I have no ability to define my mother. If I tried, I'm sure the attempt would read as though I'd shaken words from a dictionary and just added punctuation at some breathless end. Life, in many ways, is a patchwork of contradiction. A mystery with a seemingly simple solution if you can find its pattern. But I will never be able to pull together all the pieces of her puzzle and arrange them into a clearer picture. The pieces will jumble from moment to moment.
I can tell you some of the things she did in life. Where she was born; attended school; was employed; and to whom she married and made a family. These facts will likely seem unremarkable to you. Words on paper, no matter how dressed up, don't build a person up in three dimensions. They tend to meander around in generalization and gather together our familiars.
She was a nurse, and a wife and mother. She had closely cropped hair and clear, kind brown eyes that belied a sharp intellect and equally sharp sense of humor. A scar on the heel of her left hand served as a permanent reminder of how capable hands are not always safe from accidents with scalpels.
Her smile made you wonder what she was hiding. She was incapable of telling lies. She preferred wearing slacks and turtlenecks made of natural fibers. She sang like Joan Baez and could make money grow on trees. She loved heated arguments and crossword puzzles and proving a point. She put duty to family above all things.
She loved each of her children best of all.
She'd tell you she never made any sacrifices for them. (You can not sacrifice that which you did not want in the first place.) And she'd tell you she couldn't sustain boredom (thanks to imagination and time). Both of these ethos served as key examples of her prime philosophy: Thinking makes change possible. Choices can be undone simply by making another one.
And while those attributes might describe her, they can't make you understand the uniqueness of her being. How do you define a force? How do you convey the depth of love that spans a lifetime of small moments? How can a daughter explain how good it felt to be sick in her mother's care? That knowledge you'd always be safe with her. How do you explain that what you miss most of all drove you crazy?
I know you've felt this way.
If you had a mother, you know.
My mother was sharp and kind and loving and fierce. She wasn't easy, but she could make any trouble less troubling. All she needed was pragmatism and clear-headed logic to smooth the problem. She was strong and generous and wise. And she was wickedly funny. Unfailingly kind.
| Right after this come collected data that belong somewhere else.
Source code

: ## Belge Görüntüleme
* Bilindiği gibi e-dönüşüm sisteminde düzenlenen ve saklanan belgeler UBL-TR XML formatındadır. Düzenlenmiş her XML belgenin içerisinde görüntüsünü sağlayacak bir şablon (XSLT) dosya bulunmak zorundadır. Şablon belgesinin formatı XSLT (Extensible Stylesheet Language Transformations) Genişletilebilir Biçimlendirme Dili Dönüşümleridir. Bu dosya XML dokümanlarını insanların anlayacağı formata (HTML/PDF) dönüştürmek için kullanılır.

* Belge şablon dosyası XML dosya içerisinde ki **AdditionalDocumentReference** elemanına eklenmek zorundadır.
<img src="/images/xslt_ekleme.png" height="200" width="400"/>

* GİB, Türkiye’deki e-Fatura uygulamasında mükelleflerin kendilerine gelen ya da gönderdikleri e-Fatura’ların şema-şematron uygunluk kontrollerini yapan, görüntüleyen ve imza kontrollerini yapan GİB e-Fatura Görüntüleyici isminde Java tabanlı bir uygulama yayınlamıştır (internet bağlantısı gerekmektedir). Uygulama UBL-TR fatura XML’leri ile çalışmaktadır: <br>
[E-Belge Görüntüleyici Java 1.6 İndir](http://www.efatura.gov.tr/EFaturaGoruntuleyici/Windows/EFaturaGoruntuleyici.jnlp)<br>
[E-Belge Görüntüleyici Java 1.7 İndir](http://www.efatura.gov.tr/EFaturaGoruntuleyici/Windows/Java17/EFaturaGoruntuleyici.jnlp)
She was outsized. Just like your mother. Only she was mine.
I loved my mother.
I pitied my mother.
I envied her.
My heart broke for her.
I have missed her.
I miss her still, always.
Perhaps it isn't a puzzle to be solved after all. Her life is not something I need to define. It wasn't static. I knew her as a child knows an adult, as a teen knows a piece of furniture in their house, as a mother from a new age knows a mother from a by-gone one. Our paths crossed often, and yet it wasn't until now that I understood our trails did not run parallel to each other or in opposite directions. She may be gone from this world, but she will never leave me.